Wird die in Schwechat stehen?
Wir schauen uns alle möglichen Standorte an, aber die Entscheidung dafür wird nicht nur davon abhängen, welche Rahmenbedingungen wir für Investitionen haben, sondern auch, wie die Verfügbarkeit von Kunststoffabfall ist. Aber wir haben eine bestimmte Vorliebe für Österreich. Überraschung.

Wenn es der Staat Österreich mit dem Klimaschutz wirklich ernst meint, hat er dann nicht mit seiner Beteiligung an der OMV einen veritablen Interessenskonflikt?
Das weiß ich nicht. Das müssen Sie mit dem Staat, den Aktionären besprechen.

Haben Sie da Erklärungsbedarf?
Nein. Wir reden hier über ein gesundes Unternehmen, das weltweit über 20.000 Menschen Arbeitsplätze bietet. Egal welche Regierung – jede sieht den Status quo: Man braucht uns, unsere Produkte sind elementar. Die OMV, so wie sie ist, leistet einen außerordentlichen Beitrag zum Lebensstandard in der Republik Österreich.

Welche Corona-Auswirkungen gibt es auf das OMV-Geschäft?
Die Rohölnachfrage ist deutlich zurückgegangen. Enorm schlecht läuft es bei Kerosin. Nicht nur die Fluggesellschaften leiden, auch die Raffinerien.
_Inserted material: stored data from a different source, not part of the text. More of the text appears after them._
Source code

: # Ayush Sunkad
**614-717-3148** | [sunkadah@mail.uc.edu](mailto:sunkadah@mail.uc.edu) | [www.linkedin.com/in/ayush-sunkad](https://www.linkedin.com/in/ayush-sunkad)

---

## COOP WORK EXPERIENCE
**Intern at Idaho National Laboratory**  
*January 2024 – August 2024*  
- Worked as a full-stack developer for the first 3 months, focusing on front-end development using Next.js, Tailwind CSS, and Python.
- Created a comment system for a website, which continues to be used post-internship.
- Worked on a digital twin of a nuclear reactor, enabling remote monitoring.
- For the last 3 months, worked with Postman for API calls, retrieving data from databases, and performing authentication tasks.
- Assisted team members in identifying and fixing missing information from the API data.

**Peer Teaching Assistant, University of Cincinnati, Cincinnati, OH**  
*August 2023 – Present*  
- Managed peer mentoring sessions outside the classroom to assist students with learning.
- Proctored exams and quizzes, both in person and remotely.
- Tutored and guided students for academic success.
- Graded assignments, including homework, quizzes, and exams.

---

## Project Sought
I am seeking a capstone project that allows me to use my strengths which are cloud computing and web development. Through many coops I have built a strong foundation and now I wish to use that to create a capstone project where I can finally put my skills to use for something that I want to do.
Fahren Sie eigentlich Tesla?
Das war jetzt ein Scherz, oder?

Oder wären Sie nicht prädestiniert für ein Wasserstoffauto?
Wir als OMV haben sogar eins. Und fünf Tankstellen.

Die niemand benutzt.
Die wir als Museum betreiben. Da kommen vier oder fünf Leute am Tag. Ich will nicht sagen, wie viele es an einer normalen Tankstelle sind.

Doch, bitte.
Knapp 1000, an manchen Standorten sogar noch mehr.